_How to complete this task_.
Search the listing for the string "frametitle" and copy every line that contains it.

_Data section_.
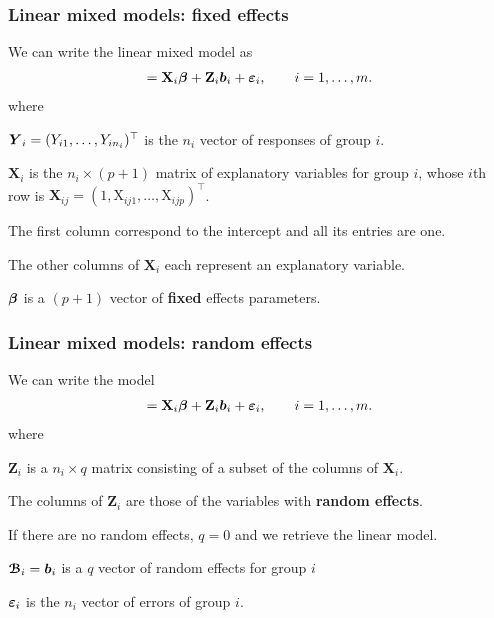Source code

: \documentclass{beamer}
\begin{document}
\begin{frame}\frametitle{Linear mixed models: fixed effects}


We can write the linear mixed model as
\begin{align*}
[\bs{Y}_i \mid \bs{\mathcal{B}}_i=\bs{b}_i]= \mathbf{X}_i \bs{\beta} + \mathbf{Z}_i \bs{b}_i + \bs{\eps}_i, \qquad i = 1, \ldots, m.
\end{align*} 
where
\bi
\item $\boldsymbol {Y}_i=(Y_{i1},\ldots,Y_{in_i})^{\top}$ is the $n_i$ vector of responses of group $i$.

\item $\mathbf{X}_i$ is the $n_i \times (p+1)$ matrix of explanatory variables for group $i$, whose $i$th row is $\mathbf{X}_{ij}=(1,\mathrm{X}_{ij1},\ldots,\mathrm{X}_{ijp})^{\top}$. 
\bi 
\item The first column correspond to the intercept and all its entries are one.
\item The other columns of $\mathbf{X}_i$ each represent an explanatory variable.
\ei
\item $\boldsymbol {\beta}$ is a $(p+1)$ vector of \textbf{fixed} effects parameters.
\ei
\end{frame}

\begin{frame}\frametitle{Linear mixed models: random effects}
We can write the model
\begin{align*}
[\bs{Y}_i \mid \bs{\mathcal{B}}_i=\bs{b}_i]= \mathbf{X}_i \bs{\beta} + \mathbf{Z}_i \bs{b}_i + \bs{\eps}_i, \qquad i = 1, \ldots, m.
\end{align*} 
where
\bi
\item $\mathbf{Z}_i$ is a $n_i \times q$ matrix consisting of a subset of the columns of $\mathbf{X}_i$. 
\bi \item The columns of $\mathbf{Z}_i$ are those of the variables with \textbf{random effects}. 
\item If there are no random effects, $q=0$ and we retrieve the linear model.
\ei
\item  $\boldsymbol {\mathcal{B}}_i=\boldsymbol {b}_i$ is a $q$ vector of random effects for group $i$
\item $\boldsymbol {\varepsilon}_i$ is the $n_i$ vector of errors of group $i$.
\ei

\end{frame}
\end{document}

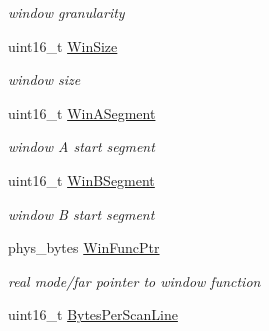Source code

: \begin{DoxyCompactItemize}
\begin{DoxyCompactList}\small\item\em window granularity \end{DoxyCompactList}\item 
uint16\+\_\+t \hyperlink{struct____attribute_____ad26e754fe362f3085c7ec4c0e5e75a6f}{Win\+Size}\hypertarget{struct____attribute_____ad26e754fe362f3085c7ec4c0e5e75a6f}{}\label{struct____attribute_____ad26e754fe362f3085c7ec4c0e5e75a6f}

\begin{DoxyCompactList}\small\item\em window size \end{DoxyCompactList}\item 
uint16\+\_\+t \hyperlink{struct____attribute_____a7cde26f911e3df97b7498ee139d8de12}{Win\+A\+Segment}\hypertarget{struct____attribute_____a7cde26f911e3df97b7498ee139d8de12}{}\label{struct____attribute_____a7cde26f911e3df97b7498ee139d8de12}

\begin{DoxyCompactList}\small\item\em window A start segment \end{DoxyCompactList}\item 
uint16\+\_\+t \hyperlink{struct____attribute_____a6dbaac9ee1cae36ca0c7b46559264b69}{Win\+B\+Segment}\hypertarget{struct____attribute_____a6dbaac9ee1cae36ca0c7b46559264b69}{}\label{struct____attribute_____a6dbaac9ee1cae36ca0c7b46559264b69}

\begin{DoxyCompactList}\small\item\em window B start segment \end{DoxyCompactList}\item 
phys\+\_\+bytes \hyperlink{struct____attribute_____aa211c2411f48f899b0bb0739ecef0b37}{Win\+Func\+Ptr}\hypertarget{struct____attribute_____aa211c2411f48f899b0bb0739ecef0b37}{}\label{struct____attribute_____aa211c2411f48f899b0bb0739ecef0b37}

\begin{DoxyCompactList}\small\item\em real mode/far pointer to window function \end{DoxyCompactList}\item 
uint16\+\_\+t \hyperlink{struct____attribute_____a3c9eb4b107ecee102c6e63f9054ede06}{Bytes\+Per\+Scan\+Line}\hypertarget{struct____attribute_____a3c9eb4b107ecee102c6e63f9054ede06}{}\label{struct____attribute_____a3c9eb4b107ecee102c6e63f9054ede06}


\end{DoxyCompactItemize}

_Written response_.
\begin{frame}\frametitle{Linear mixed models: fixed effects}
\begin{frame}\frametitle{Linear mixed models: random effects}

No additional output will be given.